Macro Insights Weekly: Choppy waters
- Savings have gone back to pre-pandemic levels; more draw-down to support consumption is unlikely
- Higher interest rates are unhelpful for financing home and durable purchases
- High inflation has dampened sentiments
- Strong dollar will sap company earnings
- We find contrasting upside in Asia’s export and tourism-dependent economies
Commentary: Choppy waters
Interest rates may be up, Q122 GDP may have been characterised by a small sequential contraction, and the confluence of high inflation and the war in Ukraine may have dampened sentiments, but US consumers are not daunted, at least not yet. The job market is tight, unemployment is down sharply, labour force participation rate is improving, and wages are rising robustly. The housing market, despite a sharp rise in mortgage rates, remains benign.

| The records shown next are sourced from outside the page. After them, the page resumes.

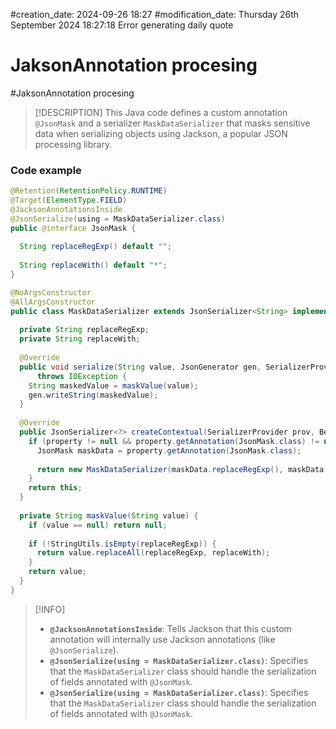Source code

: #creation_date:  2024-09-26 18:27
#modification_date: Thursday 26th September 2024 18:27:18
Error generating daily quote

# JaksonAnnotation procesing
#JaksonAnnotation procesing

> [!DESCRIPTION] 
> This Java code defines a custom annotation `@JsonMask` and a serializer `MaskDataSerializer` that masks sensitive data when serializing objects using Jackson, a popular JSON processing library. 
### Code example 
```java 
@Retention(RetentionPolicy.RUNTIME)  
@Target(ElementType.FIELD)  
@JacksonAnnotationsInside  
@JsonSerialize(using = MaskDataSerializer.class)  
public @interface JsonMask {  
  
  String replaceRegExp() default "";  
  
  String replaceWith() default "*";  
}

@NoArgsConstructor  
@AllArgsConstructor  
public class MaskDataSerializer extends JsonSerializer<String> implements ContextualSerializer {  
  
  private String replaceRegExp;  
  private String replaceWith;  
  
  @Override  
  public void serialize(String value, JsonGenerator gen, SerializerProvider serializers)  
      throws IOException {  
    String maskedValue = maskValue(value);  
    gen.writeString(maskedValue);  
  }  
  
  @Override  
  public JsonSerializer<?> createContextual(SerializerProvider prov, BeanProperty property) {  
    if (property != null && property.getAnnotation(JsonMask.class) != null) {  
      JsonMask maskData = property.getAnnotation(JsonMask.class);  
  
      return new MaskDataSerializer(maskData.replaceRegExp(), maskData.replaceWith());  
    }  
    return this;  
  }  
  
  private String maskValue(String value) {  
    if (value == null) return null;  
  
    if (!StringUtils.isEmpty(replaceRegExp)) {  
      return value.replaceAll(replaceRegExp, replaceWith);  
    }  
    return value;  
  }  
}
```


> [!INFO]
> - **`@JacksonAnnotationsInside`**: Tells Jackson that this custom annotation will internally use Jackson annotations (like `@JsonSerialize`).
> - **`@JsonSerialize(using = MaskDataSerializer.class)`**: Specifies that the `MaskDataSerializer` class should handle the serialization of fields annotated with `@JsonMask`.
> - **`@JsonSerialize(using = MaskDataSerializer.class)`**: Specifies that the `MaskDataSerializer` class should handle the serialization of fields annotated with `@JsonMask`.
    
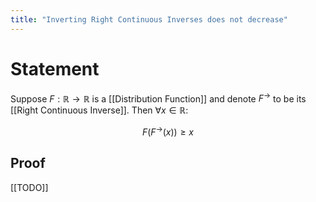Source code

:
 ```yaml
---
title: "Inverting Right Continuous Inverses does not decrease"
---
```


# Statement
Suppose $F: \mathbb{R} \to \mathbb{R}$ is a [[Distribution Function]] and denote $F^{\rightarrow}$ to be its [[Right Continuous Inverse]]. Then $\forall x \in \mathbb{R}$:

$$F(F^{\rightarrow}(x)) \geq x$$
## Proof
[[TODO]]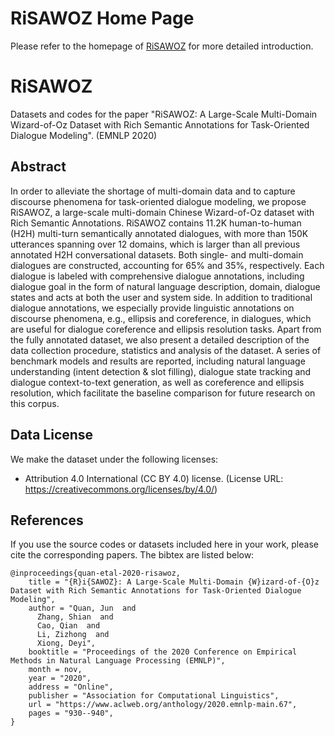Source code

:# RiSAWOZ Home Page
Please refer to the homepage of [RiSAWOZ](https://terryqj0107.github.io/RiSAWOZ_webpage/) for more detailed introduction.

# RiSAWOZ
Datasets and codes for the paper "RiSAWOZ: A Large-Scale Multi-Domain Wizard-of-Oz Dataset with Rich Semantic Annotations for Task-Oriented Dialogue Modeling". (EMNLP 2020)



## Abstract
In order to alleviate the shortage of multi-domain data and to capture discourse phenomena for task-oriented dialogue modeling, we propose RiSAWOZ, a large-scale multi-domain Chinese Wizard-of-Oz dataset with Rich Semantic Annotations. RiSAWOZ contains 11.2K human-to-human (H2H) multi-turn semantically annotated dialogues, with more than 150K utterances spanning over 12 domains, which is larger than all previous annotated H2H conversational datasets. Both single- and multi-domain dialogues are constructed, accounting for 65% and 35%, respectively. Each dialogue is labeled with comprehensive dialogue annotations, including dialogue goal in the form of natural language description, domain, dialogue states and acts at both the user and system side. In addition to traditional dialogue annotations, we especially provide linguistic annotations on discourse phenomena, e.g., ellipsis and coreference, in dialogues, which are useful for dialogue coreference and ellipsis resolution tasks. Apart from the fully annotated dataset, we also present a detailed description of the data collection procedure, statistics and analysis of the dataset. A series of benchmark models and results are reported, including natural language understanding (intent detection & slot filling), dialogue state tracking and dialogue context-to-text generation, as well as coreference and ellipsis resolution, which facilitate the baseline comparison for future research on this corpus.

## Data License
We make the dataset under the following licenses:
*  Attribution 4.0 International (CC BY 4.0) license. 
(License URL: https://creativecommons.org/licenses/by/4.0/)


## References
If you use the source codes or datasets included here in your work, please cite the corresponding papers. The bibtex are listed below:
```
@inproceedings{quan-etal-2020-risawoz,
    title = "{R}i{SAWOZ}: A Large-Scale Multi-Domain {W}izard-of-{O}z Dataset with Rich Semantic Annotations for Task-Oriented Dialogue Modeling",
    author = "Quan, Jun  and
      Zhang, Shian  and
      Cao, Qian  and
      Li, Zizhong  and
      Xiong, Deyi",
    booktitle = "Proceedings of the 2020 Conference on Empirical Methods in Natural Language Processing (EMNLP)",
    month = nov,
    year = "2020",
    address = "Online",
    publisher = "Association for Computational Linguistics",
    url = "https://www.aclweb.org/anthology/2020.emnlp-main.67",
    pages = "930--940",
}

```
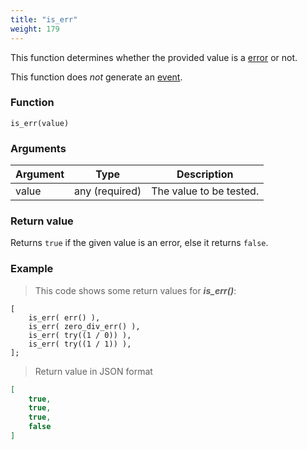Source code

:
 ```yaml
---
title: "is_err"
weight: 179
---
```


This function determines whether the provided value is a [error](../../data-types/error) or not.

This function does *not* generate an [event](../../overview/events).

### Function

`is_err(value)`

### Arguments

Argument | Type | Description
-------- | ---- | -----------
value | any (required) | The value to be tested.

### Return value

Returns `true` if the given value is an error, else it returns `false`.

### Example

> This code shows some return values for ***is_err()***:

```thingsdb,json_response
[
    is_err( err() ),
    is_err( zero_div_err() ),
    is_err( try((1 / 0)) ),
    is_err( try((1 / 1)) ),
];
```

> Return value in JSON format

```json
[
    true,
    true,
    true,
    false
]
```
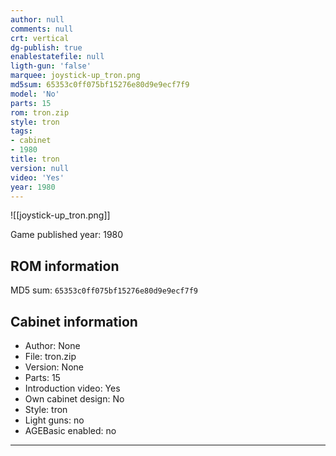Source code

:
 ```yaml
---
author: null
comments: null
crt: vertical
dg-publish: true
enablestatefile: null
ligth-gun: 'false'
marquee: joystick-up_tron.png
md5sum: 65353c0ff075bf15276e80d9e9ecf7f9
model: 'No'
parts: 15
rom: tron.zip
style: tron
tags:
- cabinet
- 1980
title: tron
version: null
video: 'Yes'
year: 1980
---
```


![[joystick-up_tron.png]]

Game published year: 1980

## ROM information

MD5 sum: `65353c0ff075bf15276e80d9e9ecf7f9` 

## Cabinet information

- Author: None
- File: tron.zip
- Version: None
- Parts: 15
- Introduction video: Yes
- Own cabinet design: No
- Style: tron
- Light guns: no
- AGEBasic enabled: no

---

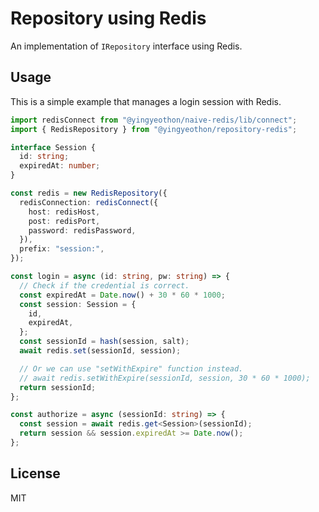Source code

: # Repository using Redis

An implementation of `IRepository` interface using Redis.

## Usage

This is a simple example that manages a login session with Redis.

```typescript
import redisConnect from "@yingyeothon/naive-redis/lib/connect";
import { RedisRepository } from "@yingyeothon/repository-redis";

interface Session {
  id: string;
  expiredAt: number;
}

const redis = new RedisRepository({
  redisConnection: redisConnect({
    host: redisHost,
    post: redisPort,
    password: redisPassword,
  }),
  prefix: "session:",
});

const login = async (id: string, pw: string) => {
  // Check if the credential is correct.
  const expiredAt = Date.now() + 30 * 60 * 1000;
  const session: Session = {
    id,
    expiredAt,
  };
  const sessionId = hash(session, salt);
  await redis.set(sessionId, session);

  // Or we can use "setWithExpire" function instead.
  // await redis.setWithExpire(sessionId, session, 30 * 60 * 1000);
  return sessionId;
};

const authorize = async (sessionId: string) => {
  const session = await redis.get<Session>(sessionId);
  return session && session.expiredAt >= Date.now();
};
```

## License

MIT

But the going is to about to get tougher, we’re afraid. Firstly, recent consumption strength was helped by a drawn-down of personal savings, which itself had been boosted by government transfers in 2020-21, This dynamic has largely run its course. At the end of March, US consumers’ personal savings rate was down to 6.2%, reversing the entire bump experienced over the past two years. Between high inflation offsetting nominal wage gains and declining financial buffers, consumption growth may well stall.
Secondly, interest rates are rising, which cannot help financing needed for mortgages or durable goods purchases. One can argue that households’ net debt is negligible, that banks have plenty of liquidity, and exposure do variable rates is modest, but the fact remains that higher cost of financing is unhelpful for the consumption outlook.

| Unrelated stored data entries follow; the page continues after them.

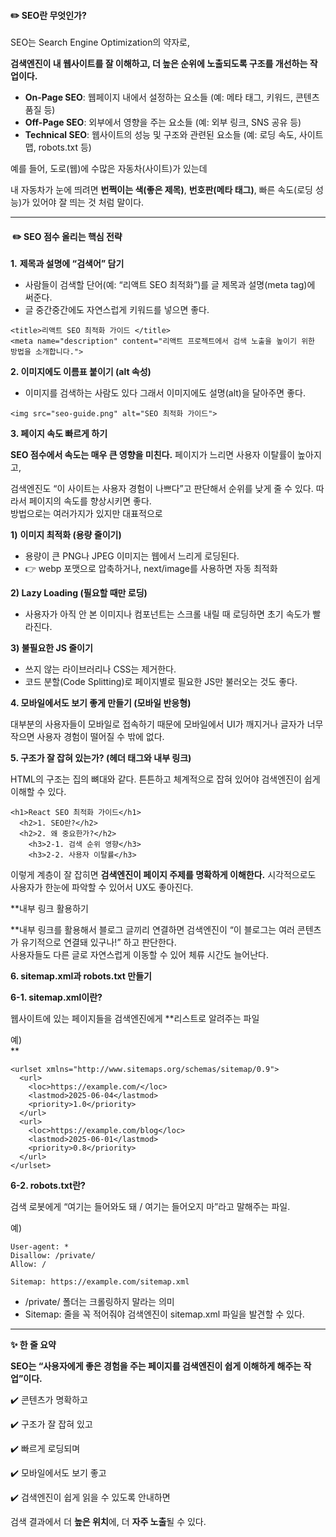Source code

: #### **✏️ SEO란 무엇인가?**

SEO는 Search Engine Optimization의 약자로,

**검색엔진이 내 웹사이트를 잘 이해하고, 더 높은 순위에 노출되도록 구조를 개선하는 작업이다.**

-   **On-Page SEO**: 웹페이지 내에서 설정하는 요소들 (예: 메타 태그, 키워드, 콘텐츠 품질 등)
-   **Off-Page SEO**: 외부에서 영향을 주는 요소들 (예: 외부 링크, SNS 공유 등)
-   **Technical SEO**: 웹사이트의 성능 및 구조와 관련된 요소들 (예: 로딩 속도, 사이트맵, robots.txt 등)

예를 들어, 도로(웹)에 수많은 자동차(사이트)가 있는데

내 자동차가 눈에 띄려면 **번쩍이는 색(좋은 제목)**, **번호판(메타 태그)**, 빠른 속도(로딩 성능)가 있어야 잘 띄는 것 처럼 말이다.

---

####  **✏️ SEO 점수 올리는 핵심 전략**

**1\.** **제목과 설명에 “검색어” 담기**

-   사람들이 검색할 단어(예: “리액트 SEO 최적화”)를 글 제목과 설명(meta tag)에 써준다.
-   글 중간중간에도 자연스럽게 키워드를 넣으면 좋다.

```
<title>리액트 SEO 최적화 가이드 </title>
<meta name="description" content="리액트 프로젝트에서 검색 노출을 높이기 위한 방법을 소개합니다.">
```

**2\. 이미지에도 이름표 붙이기 (alt 속성)**

-   이미지를 검색하는 사람도 있다 그래서 이미지에도 설명(alt)을 달아주면 좋다.

```
<img src="seo-guide.png" alt="SEO 최적화 가이드">
```

**3\. 페이지 속도 빠르게 하기**

**SEO 점수에서 속도는 매우 큰 영향을 미친다.** 페이지가 느리면 사용자 이탈률이 높아지고,

검색엔진도 “이 사이트는 사용자 경험이 나쁘다”고 판단해서 순위를 낮게 줄 수 있다. 따라서 페이지의 속도를 향상시키면 좋다.   
방법으로는 여러가지가 있지만 대표적으로

**1)** **이미지 최적화 (용량 줄이기)**

-   용량이 큰 PNG나 JPEG 이미지는 웹에서 느리게 로딩된다.
-   👉 webp 포맷으로 압축하거나, next/image를 사용하면 자동 최적화

**2) Lazy Loading (필요할 때만 로딩)**

-   사용자가 아직 안 본 이미지나 컴포넌트는 스크롤 내릴 때 로딩하면 초기 속도가 빨라진다.

**3) 불필요한 JS 줄이기**

-   쓰지 않는 라이브러리나 CSS는 제거한다.
-   코드 분할(Code Splitting)로 페이지별로 필요한 JS만 불러오는 것도 좋다.

**4\. 모바일에서도 보기 좋게 만들기 (모바일 반응형)**

대부분의 사용자들이 모바일로 접속하기 때문에 모바일에서 UI가 깨지거나 글자가 너무 작으면 사용자 경험이 떨어질 수 밖에 없다.

  
  

**5\. 구조가 잘 잡혀 있는가? (헤더 태그와 내부 링크)**

HTML의 구조는 집의 뼈대와 같다. 튼튼하고 체계적으로 잡혀 있어야 검색엔진이 쉽게 이해할 수 있다.

```
<h1>React SEO 최적화 가이드</h1>
  <h2>1. SEO란?</h2>
  <h2>2. 왜 중요한가?</h2>
    <h3>2-1. 검색 순위 영향</h3>
    <h3>2-2. 사용자 이탈률</h3>
```

이렇게 계층이 잘 잡히면 **검색엔진이 페이지 주제를 명확하게 이해한다.** 시각적으로도 사용자가 한눈에 파악할 수 있어서 UX도 좋아진다.  
  

**내부 링크 활용하기  
  
**내부 링크를 활용해서 블로그 글끼리 연결하면 검색엔진이 “이 블로그는 여러 콘텐츠가 유기적으로 연결돼 있구나!” 하고 판단한다.  
사용자들도 다른 글로 자연스럽게 이동할 수 있어 체류 시간도 늘어난다.  
  

**6\. sitemap.xml과 robots.txt 만들기**

**6-1. sitemap.xml이란?**

웹사이트에 있는 페이지들을 검색엔진에게 **리스트로 알려주는 파일  
  
예)  
**

```
<urlset xmlns="http://www.sitemaps.org/schemas/sitemap/0.9">
  <url>
    <loc>https://example.com/</loc>
    <lastmod>2025-06-04</lastmod>
    <priority>1.0</priority>
  </url>
  <url>
    <loc>https://example.com/blog</loc>
    <lastmod>2025-06-01</lastmod>
    <priority>0.8</priority>
  </url>
</urlset>
```

**6-2. robots.txt란?**

검색 로봇에게 “여기는 들어와도 돼 / 여기는 들어오지 마”라고 말해주는 파일.  
  
예)

```
User-agent: *
Disallow: /private/
Allow: /

Sitemap: https://example.com/sitemap.xml
```

-   /private/ 폴더는 크롤링하지 말라는 의미
-   Sitemap: 줄을 꼭 적어줘야 검색엔진이 sitemap.xml 파일을 발견할 수 있다.

---

**✨ 한 줄 요약**

**SEO는 “사용자에게 좋은 경험을 주는 페이지를 검색엔진이 쉽게 이해하게 해주는 작업”이다.**

✔️ 콘텐츠가 명확하고

✔️ 구조가 잘 잡혀 있고

✔️ 빠르게 로딩되며

✔️ 모바일에서도 보기 좋고

✔️ 검색엔진이 쉽게 읽을 수 있도록 안내하면

검색 결과에서 더 **높은 위치**에, 더 **자주 노출**될 수 있다.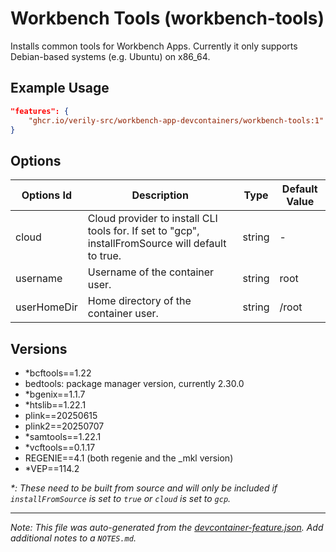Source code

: 
# Workbench Tools (workbench-tools)

Installs common tools for Workbench Apps. Currently it only supports Debian-based systems (e.g. Ubuntu) on x86_64.

## Example Usage

```json
"features": {
    "ghcr.io/verily-src/workbench-app-devcontainers/workbench-tools:1": {}
}
```

## Options

| Options Id | Description | Type | Default Value |
|-----|-----|-----|-----|
| cloud | Cloud provider to install CLI tools for. If set to "gcp", installFromSource will default to true. | string | - |
| username | Username of the container user. | string | root |
| userHomeDir | Home directory of the container user. | string | /root |

## Versions

- *bcftools==1.22
- bedtools: package manager version, currently 2.30.0
- *bgenix==1.1.7
- *htslib==1.22.1
- plink==20250615
- plink2==20250707
- *samtools==1.22.1
- *vcftools==0.1.17
- REGENIE==4.1 (both regenie and the _mkl version)
- *VEP==114.2

_*: These need to be built from source and will only be included if
`installFromSource` is set to `true` or `cloud` is set to `gcp`._


---

_Note: This file was auto-generated from the [devcontainer-feature.json](devcontainer-feature.json).  Add additional notes to a `NOTES.md`._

Thirdly, high cost of food and fuel is bound to dampen consumption sentiment. US consumer confidence index has been declining steadily since April 2021, which would end up softening actual consumption sooner than later.

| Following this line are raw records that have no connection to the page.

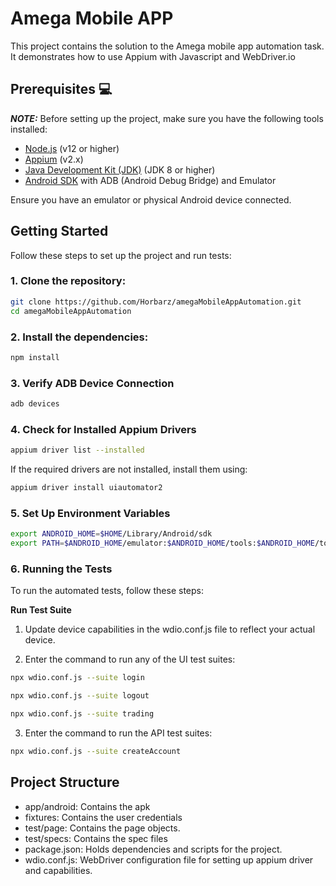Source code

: # Amega Mobile APP

This project contains the solution to the Amega mobile app automation task. It demonstrates how to use Appium with Javascript and WebDriver.io

## Prerequisites :computer:

**_NOTE:_** Before setting up the project, make sure you have the following tools installed:

- [Node.js](https://nodejs.org/) (v12 or higher)
- [Appium](http://appium.io/) (v2.x)
- [Java Development Kit (JDK)](https://www.oracle.com/java/technologies/javase-jdk11-downloads.html) (JDK 8 or higher)
- [Android SDK](https://developer.android.com/studio) with ADB (Android Debug Bridge) and Emulator

Ensure you have an emulator or physical Android device connected.

## Getting Started

Follow these steps to set up the project and run tests:

### 1. Clone the repository:

```bash
git clone https://github.com/Horbarz/amegaMobileAppAutomation.git
cd amegaMobileAppAutomation
```

### 2. Install the dependencies:
```bash
npm install
```

### 3. Verify ADB Device Connection
```bash
adb devices
```

### 4. Check for Installed Appium Drivers
```bash
appium driver list --installed
```
If the required drivers are not installed, install them using:
```bash
appium driver install uiautomator2
```

### 5. Set Up Environment Variables
```bash
export ANDROID_HOME=$HOME/Library/Android/sdk
export PATH=$ANDROID_HOME/emulator:$ANDROID_HOME/tools:$ANDROID_HOME/tools/bin:$ANDROID_HOME/platform-tools:$PATH
```

### 6. Running the Tests
To run the automated tests, follow these steps:

**Run Test Suite**
1. Update device capabilities in the wdio.conf.js file to reflect your actual device.

2. Enter the command to run any of the UI test suites:
```bash
npx wdio.conf.js --suite login
```
```bash
npx wdio.conf.js --suite logout
```
```bash
npx wdio.conf.js --suite trading
```

3. Enter the command to run the API test suites:
```bash
npx wdio.conf.js --suite createAccount
```

## Project Structure
- app/android: Contains the apk
- fixtures: Contains the user credentials
- test/page: Contains the page objects.
- test/specs: Contains the spec files
- package.json: Holds dependencies and scripts for the project.
-  wdio.conf.js: WebDriver configuration file for setting up appium driver and capabilities.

Finally, the 8.5% appreciation of the US dollar index so far this year will have a negative impact on the earnings of US companies. With about a third of the earnings of S&P500 companies coming from overseas sales, the US dollar’s sizeable strength would begin eating into their financial performance, subtracting momentum from the labour market.
Add to this (i) uncertainty around the war in Ukraine, (ii) the lack of fiscal support this year, and (iii) concerns around China slowdown, US households and businesses are entering choppy waters for the rest of 2022, in our view.
Is there anywhere to look for solace given the challenging US outlook? From a valuation perspective, Asia looks attractive, in our view. Commodity exporters like Australia, Malaysia, and Indonesia, and tourism-dependent Thailand and Vietnam have favourable prospects, while the many export-oriented economies in the region will benefit from their currencies weakening against the soaring dollar. As for China, it looks gloomy presently, but we are sure that many supportive monetary, fiscal, and structural measures are in the pipeline. Of course, Asian economies, like others, will have to deal with rising inflation and rates this year, but their strong exports base and re-opening dynamic from the pandemic-lockdown are likely to be strong mitigants.